Comment donner du sens dans le monde de la finance?

«En permettant, par exemple, le financement de projets environnementaux ou durables! C’est précisément ce que nous avons réalisé à travers la création de LGX (Luxembourg Green Exchange), la première plate-forme exclusivement dédiée aux instruments financiers durables.

Dans le cadre des accords de Paris, cette initiative a un impact positif direct. Le rôle de la bourse verte est de mettre en relation des promoteurs de projets durables ou des émetteurs d’instruments financiers verts avec des investisseurs qui veulent donner du sens à leurs investissements et avoir un impact environnemental, social ou durable.

Mais dans le contexte de la lutte contre le changement climatique, l’objectif est aussi de sensibiliser, de mobiliser et de faire réfléchir. On a tous une responsabilité sociétale.

Vous deviez vous sentir bien seule en salle des marchés...

«En 1998, nous étions en effet une poignée de femmes, c’était un monde essentiellement masculin. Cela m’a fait prendre conscience des préjugés que l’on peut avoir. Pourtant, la diversité est, pour moi, synonyme de performance et de richesse au sein des équipes.

En général, les femmes manquent de confiance en elles.

Julie Becker, membre du comité exécutif de la Bourse de Luxembourg

Comment expliquez-vous ce manque de femmes dans ce secteur?

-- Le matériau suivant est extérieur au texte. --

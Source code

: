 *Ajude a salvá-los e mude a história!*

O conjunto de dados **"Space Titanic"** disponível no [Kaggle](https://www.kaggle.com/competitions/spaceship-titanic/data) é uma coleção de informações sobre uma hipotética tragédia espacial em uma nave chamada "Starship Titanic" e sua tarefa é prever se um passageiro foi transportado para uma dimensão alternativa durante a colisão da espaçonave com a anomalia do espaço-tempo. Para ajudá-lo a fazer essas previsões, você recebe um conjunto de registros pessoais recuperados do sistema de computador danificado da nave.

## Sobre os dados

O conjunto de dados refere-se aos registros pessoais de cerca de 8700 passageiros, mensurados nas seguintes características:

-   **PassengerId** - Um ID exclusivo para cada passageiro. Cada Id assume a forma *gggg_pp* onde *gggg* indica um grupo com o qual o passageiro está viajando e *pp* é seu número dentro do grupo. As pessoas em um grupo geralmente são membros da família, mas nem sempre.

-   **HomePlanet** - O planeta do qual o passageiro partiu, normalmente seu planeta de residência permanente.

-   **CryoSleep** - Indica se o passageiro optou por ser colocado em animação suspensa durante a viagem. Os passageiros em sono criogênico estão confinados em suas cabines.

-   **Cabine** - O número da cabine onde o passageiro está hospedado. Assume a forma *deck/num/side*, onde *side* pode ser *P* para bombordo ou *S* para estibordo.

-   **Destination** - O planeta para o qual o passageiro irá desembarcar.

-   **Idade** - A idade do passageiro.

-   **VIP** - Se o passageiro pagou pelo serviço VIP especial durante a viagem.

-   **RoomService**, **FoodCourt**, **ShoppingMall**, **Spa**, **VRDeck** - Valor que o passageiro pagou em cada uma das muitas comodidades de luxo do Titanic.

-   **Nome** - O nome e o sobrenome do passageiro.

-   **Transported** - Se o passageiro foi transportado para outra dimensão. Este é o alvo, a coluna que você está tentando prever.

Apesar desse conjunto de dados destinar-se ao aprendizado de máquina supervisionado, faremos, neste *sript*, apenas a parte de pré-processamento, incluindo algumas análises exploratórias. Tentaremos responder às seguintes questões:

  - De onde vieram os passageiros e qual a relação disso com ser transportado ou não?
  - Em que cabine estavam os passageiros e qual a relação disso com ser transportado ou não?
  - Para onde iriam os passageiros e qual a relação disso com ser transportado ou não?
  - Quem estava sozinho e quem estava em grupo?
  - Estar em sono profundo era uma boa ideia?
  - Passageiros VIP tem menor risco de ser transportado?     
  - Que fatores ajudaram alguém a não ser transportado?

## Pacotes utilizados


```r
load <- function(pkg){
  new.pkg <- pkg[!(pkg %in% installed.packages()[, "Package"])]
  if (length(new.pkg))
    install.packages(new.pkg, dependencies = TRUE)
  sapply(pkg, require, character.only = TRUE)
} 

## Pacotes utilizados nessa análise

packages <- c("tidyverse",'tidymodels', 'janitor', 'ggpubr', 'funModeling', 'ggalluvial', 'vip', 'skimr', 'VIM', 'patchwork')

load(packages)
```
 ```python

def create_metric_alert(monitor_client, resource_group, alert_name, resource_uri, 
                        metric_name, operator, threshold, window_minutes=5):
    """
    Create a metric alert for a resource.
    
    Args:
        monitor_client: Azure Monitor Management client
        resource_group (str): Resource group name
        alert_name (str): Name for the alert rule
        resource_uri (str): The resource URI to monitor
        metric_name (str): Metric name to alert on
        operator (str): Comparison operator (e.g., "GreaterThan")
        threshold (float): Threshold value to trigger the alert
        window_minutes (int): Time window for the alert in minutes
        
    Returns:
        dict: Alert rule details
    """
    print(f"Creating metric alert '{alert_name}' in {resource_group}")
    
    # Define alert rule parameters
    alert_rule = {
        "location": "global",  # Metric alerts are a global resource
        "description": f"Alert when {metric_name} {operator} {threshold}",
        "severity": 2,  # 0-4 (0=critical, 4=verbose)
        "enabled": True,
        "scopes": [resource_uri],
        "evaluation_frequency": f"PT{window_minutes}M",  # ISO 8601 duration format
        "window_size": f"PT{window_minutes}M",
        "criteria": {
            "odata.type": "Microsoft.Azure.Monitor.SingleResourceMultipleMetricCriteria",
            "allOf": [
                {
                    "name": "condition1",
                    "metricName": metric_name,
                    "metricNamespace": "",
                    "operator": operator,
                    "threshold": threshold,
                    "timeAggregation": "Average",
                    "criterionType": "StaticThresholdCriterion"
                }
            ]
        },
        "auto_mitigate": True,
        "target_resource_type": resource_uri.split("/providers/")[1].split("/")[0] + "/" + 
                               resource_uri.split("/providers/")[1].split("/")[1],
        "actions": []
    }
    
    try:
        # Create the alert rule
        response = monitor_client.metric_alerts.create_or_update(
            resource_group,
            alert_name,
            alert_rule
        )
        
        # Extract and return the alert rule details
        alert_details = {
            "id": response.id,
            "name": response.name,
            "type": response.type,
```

«Ça a beaucoup changé, il y a beaucoup plus de femmes dans le secteur financier. Mais je pense qu’en général, les femmes manquent de confiance en elles, elles ont peut-être un peu plus peur des risques et elles attendent qu’on vienne les chercher plutôt que de se manifester spontanément dans le cadre d’une évolution de carrière ou d’une opportunité professionnelle.

Il faut néanmoins trouver un équilibre en respectant les choix de chacun.

Aviez-vous établi un plan de carrière pour en arriver là où vous en êtes aujourd’hui?

«Pas du tout, mais je voulais en tout cas atteindre un certain niveau dans ma carrière avant d’avoir mon premier enfant. J’ai alors pris un congé parental à mi-temps, ce qui m’a permis de garder un pied dans le monde professionnel.

J’ai toujours été guidée par l’intérêt de la fonction et le besoin d’apprendre, mais je ne m’attendais pas du tout à être nommée au comité exécutif de la Bourse, j’ai eu la chance d’avoir un management qui croit en moi.

Vous êtes la première femme à être à la direction de la Bourse, est-ce un honneur ou quelque chose de lourd à porter?

«C’est un paradoxe, car oui je suis la première, mais en insistant tellement sur le genre, on a tendance à mettre de côté les compétences et l’expérience.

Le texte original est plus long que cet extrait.